## WHAT THIS TASK INVOLVES
Go through the records and extract every line with the word "status".

## EXERCISE MATERIALS
=== Begin Enclosure ===

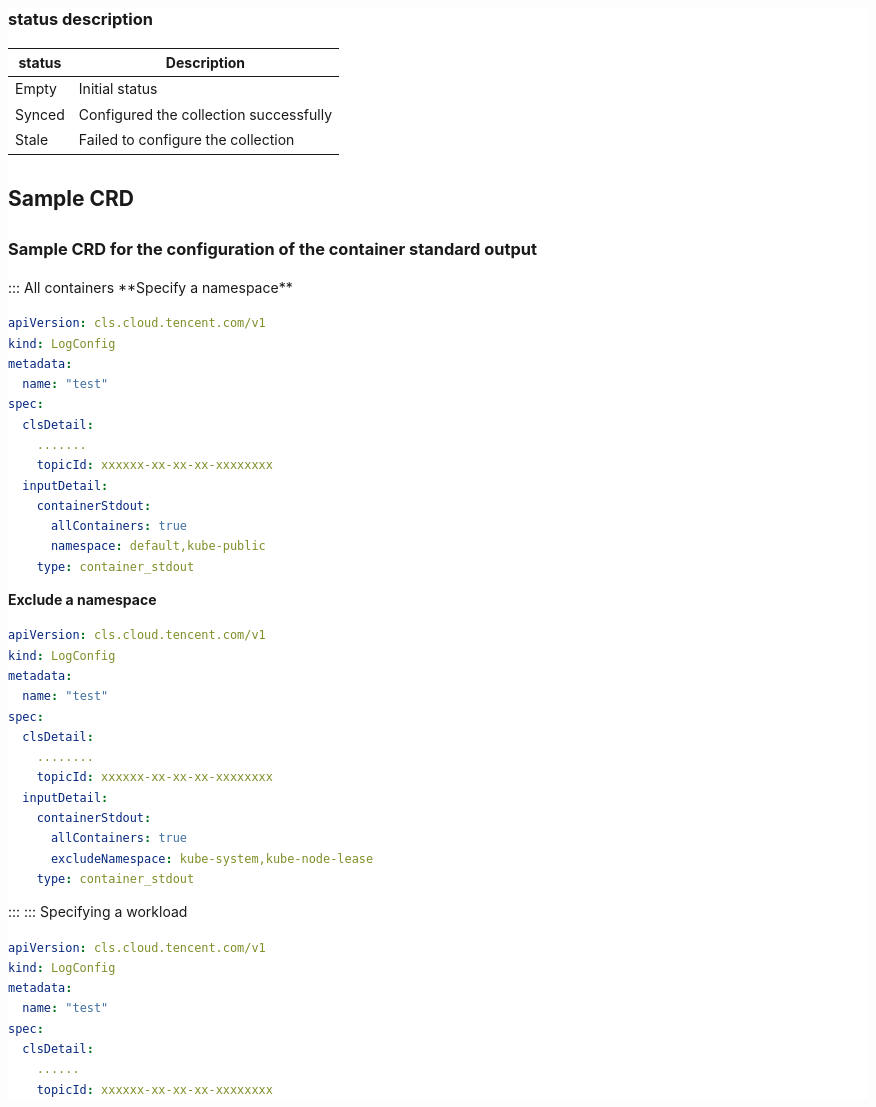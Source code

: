

### status description

| status | Description |
|---------|---------|
| Empty | Initial status |
| Synced | Configured the collection successfully |
| Stale | Failed to configure the collection |


## Sample CRD
### Sample CRD for the configuration of the container standard output
<dx-tabs>
::: All containers
**Specify a namespace**

```yaml
apiVersion: cls.cloud.tencent.com/v1
kind: LogConfig
metadata:
  name: "test"
spec:
  clsDetail:
    .......
    topicId: xxxxxx-xx-xx-xx-xxxxxxxx
  inputDetail:
    containerStdout:
      allContainers: true
      namespace: default,kube-public
    type: container_stdout

```

**Exclude a namespace**

```yaml
apiVersion: cls.cloud.tencent.com/v1
kind: LogConfig
metadata:
  name: "test"
spec:
  clsDetail:
    ........
    topicId: xxxxxx-xx-xx-xx-xxxxxxxx
  inputDetail:
    containerStdout:
      allContainers: true
      excludeNamespace: kube-system,kube-node-lease
    type: container_stdout

```
:::
::: Specifying a workload
```yaml
apiVersion: cls.cloud.tencent.com/v1
kind: LogConfig
metadata:
  name: "test"
spec:
  clsDetail:
    ......
    topicId: xxxxxx-xx-xx-xx-xxxxxxxx
```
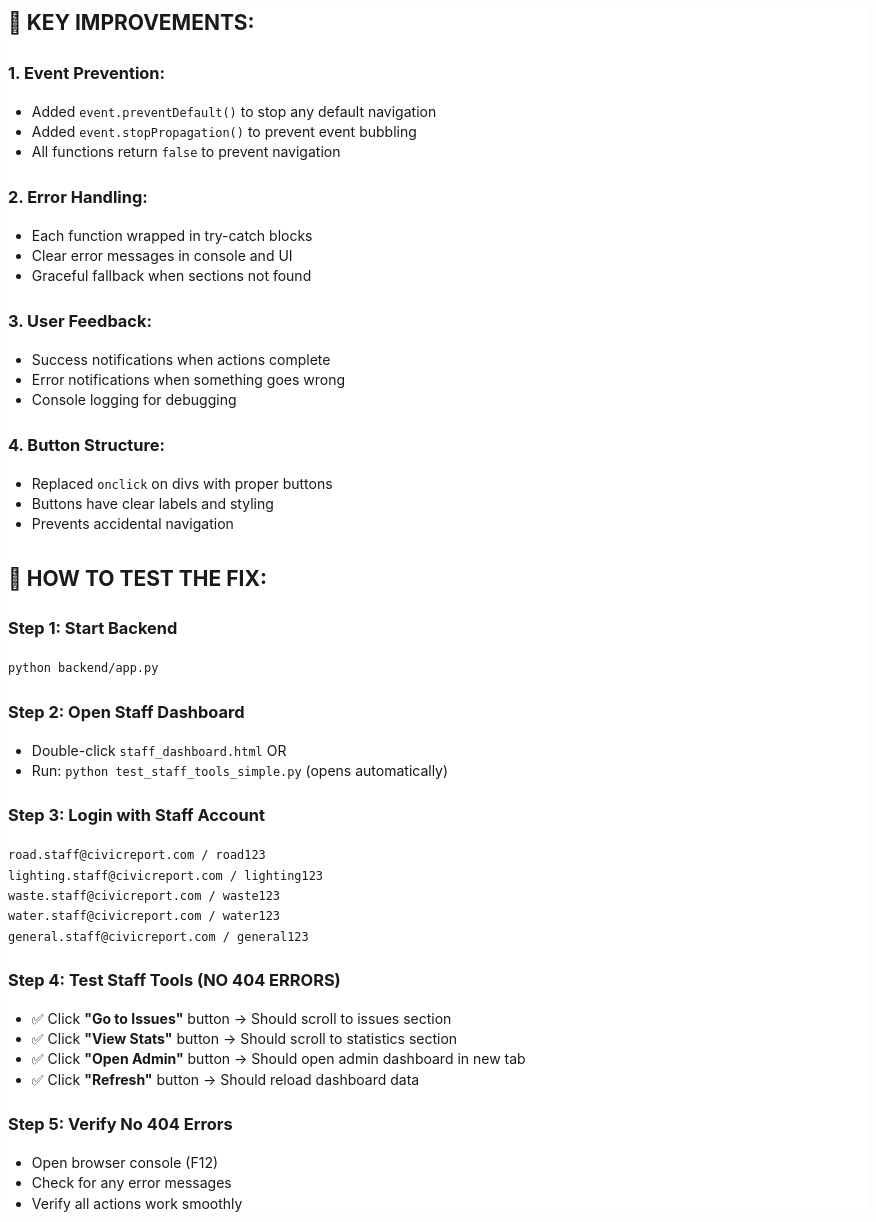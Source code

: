## 🎯 **KEY IMPROVEMENTS:**

### **1. Event Prevention:**
- Added `event.preventDefault()` to stop any default navigation
- Added `event.stopPropagation()` to prevent event bubbling
- All functions return `false` to prevent navigation

### **2. Error Handling:**
- Each function wrapped in try-catch blocks
- Clear error messages in console and UI
- Graceful fallback when sections not found

### **3. User Feedback:**
- Success notifications when actions complete
- Error notifications when something goes wrong
- Console logging for debugging

### **4. Button Structure:**
- Replaced `onclick` on divs with proper buttons
- Buttons have clear labels and styling
- Prevents accidental navigation

## 🧪 **HOW TO TEST THE FIX:**

### **Step 1: Start Backend**
```bash
python backend/app.py
```

### **Step 2: Open Staff Dashboard**
- Double-click `staff_dashboard.html` OR
- Run: `python test_staff_tools_simple.py` (opens automatically)

### **Step 3: Login with Staff Account**
```
road.staff@civicreport.com / road123
lighting.staff@civicreport.com / lighting123
waste.staff@civicreport.com / waste123
water.staff@civicreport.com / water123
general.staff@civicreport.com / general123
```

### **Step 4: Test Staff Tools (NO 404 ERRORS)**
- ✅ Click **"Go to Issues"** button → Should scroll to issues section
- ✅ Click **"View Stats"** button → Should scroll to statistics section  
- ✅ Click **"Open Admin"** button → Should open admin dashboard in new tab
- ✅ Click **"Refresh"** button → Should reload dashboard data

### **Step 5: Verify No 404 Errors**
- Open browser console (F12)
- Check for any error messages
- Verify all actions work smoothly

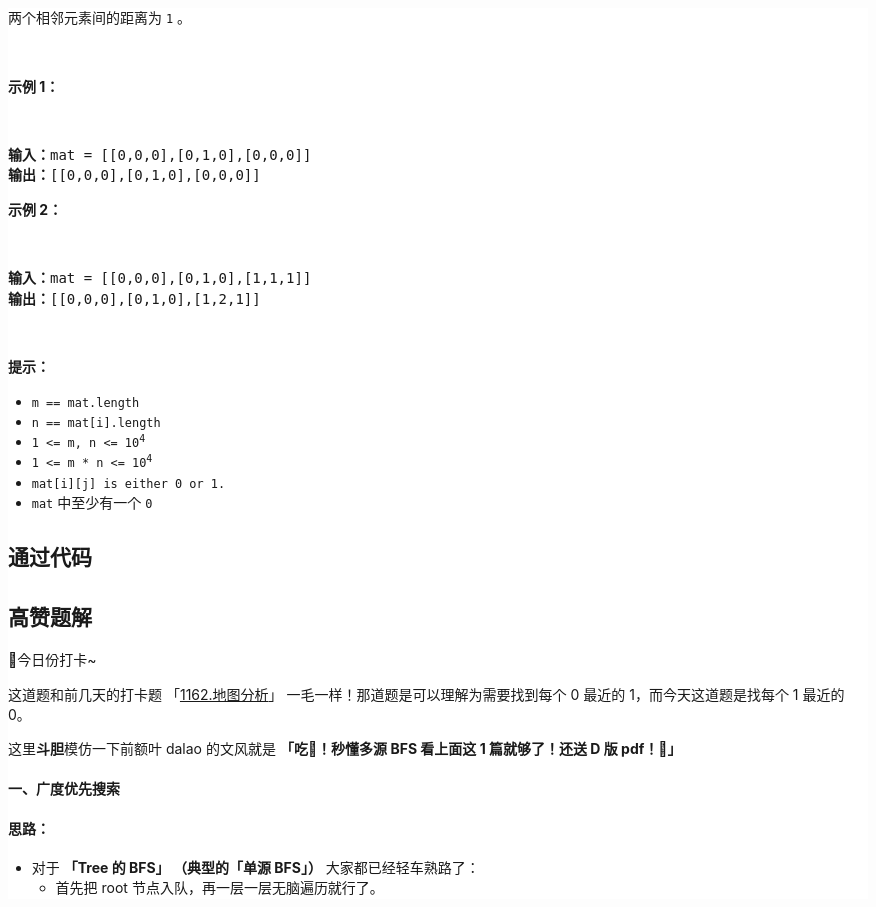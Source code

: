 <p>两个相邻元素间的距离为 <code>1</code> 。</p>

<p> </p>

<p><b>示例 1：</b></p>

<p><img alt="" src="https://pic.leetcode-cn.com/1626667201-NCWmuP-image.png" style="width: 150px; " /></p>

<pre>
<strong>输入：</strong>mat =<strong> </strong>[[0,0,0],[0,1,0],[0,0,0]]
<strong>输出：</strong>[[0,0,0],[0,1,0],[0,0,0]]
</pre>

<p><b>示例 2：</b></p>

<p><img alt="" src="https://pic.leetcode-cn.com/1626667205-xFxIeK-image.png" style="width: 150px; " /></p>

<pre>
<b>输入：</b>mat =<b> </b>[[0,0,0],[0,1,0],[1,1,1]]
<strong>输出：</strong>[[0,0,0],[0,1,0],[1,2,1]]
</pre>

<p> </p>

<p><strong>提示：</strong></p>

<ul>
	<li><code>m == mat.length</code></li>
	<li><code>n == mat[i].length</code></li>
	<li><code>1 <= m, n <= 10<sup>4</sup></code></li>
	<li><code>1 <= m * n <= 10<sup>4</sup></code></li>
	<li><code>mat[i][j] is either 0 or 1.</code></li>
	<li><code>mat</code> 中至少有一个 <code>0 </code></li>
</ul>
</div>

## 通过代码
<RecoDemo>
</RecoDemo>


## 高赞题解


🙋今日份打卡~

这道题和前几天的打卡题 「[1162.地图分析](https://leetcode-cn.com/problems/as-far-from-land-as-possible/)」 一毛一样！那道题是可以理解为需要找到每个 $0$ 最近的 $1$，而今天这道题是找每个 $1$ 最近的 $0$。

这里**斗胆**模仿一下前额叶 dalao 的文风就是 **「吃🐳！秒懂多源 BFS 看上面这 1 篇就够了！还送 D 版 pdf！👏」** 


#### 一、广度优先搜索
#### 思路：
* 对于 **「Tree 的 BFS」 （典型的「单源 BFS」）** 大家都已经轻车熟路了：
    * 首先把 root 节点入队，再一层一层无脑遍历就行了。
   
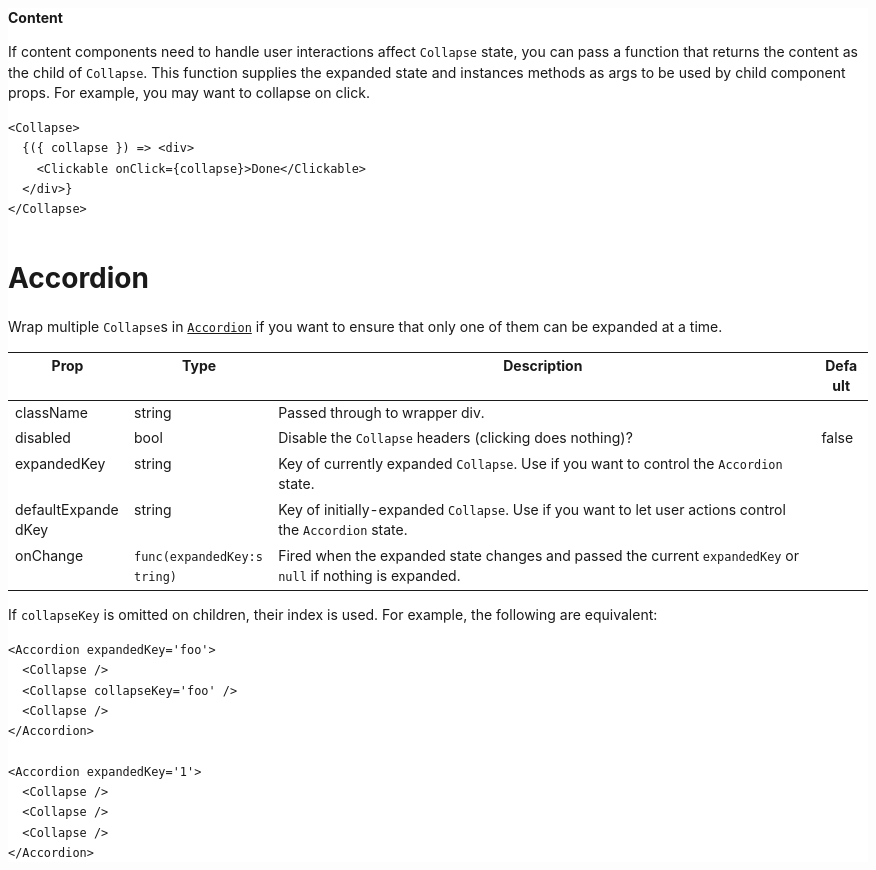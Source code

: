 **Content**

If content components need to handle user interactions affect `Collapse` state, you can pass a function that returns the content as the child of `Collapse`. This function supplies the expanded state and instances methods as args to be used by child component props. For example, you may want to collapse on click.

```es6
<Collapse>
  {({ collapse }) => <div>
    <Clickable onClick={collapse}>Done</Clickable>
  </div>}
</Collapse>
```

# Accordion

Wrap multiple `Collapse`s in [`Accordion`](/src/components/Collapse/Accordion/index.js) if you want to ensure that only one of them can be expanded at a time.

Prop|Type|Description|Default
---|---|---|---
className|string|Passed through to wrapper div.|
disabled|bool|Disable the `Collapse` headers (clicking does nothing)?|false
expandedKey|string|Key of currently expanded `Collapse`. Use if you want to control the `Accordion` state.|
defaultExpandedKey|string|Key of initially-expanded `Collapse`. Use if you want to let user actions control the `Accordion` state.|
onChange|`func(expandedKey:string)`|Fired when the expanded state changes and passed the current `expandedKey` or `null` if nothing is expanded.|

If `collapseKey` is omitted on children, their index is used. For example, the following are equivalent:

```es6
<Accordion expandedKey='foo'>
  <Collapse />
  <Collapse collapseKey='foo' />
  <Collapse />
</Accordion>

<Accordion expandedKey='1'>
  <Collapse />
  <Collapse />
  <Collapse />
</Accordion>
```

=== End Enclosure ===

## SOLUTION FOR THIS EXERCISE
### status description
| status | Description |
| Empty | Initial status |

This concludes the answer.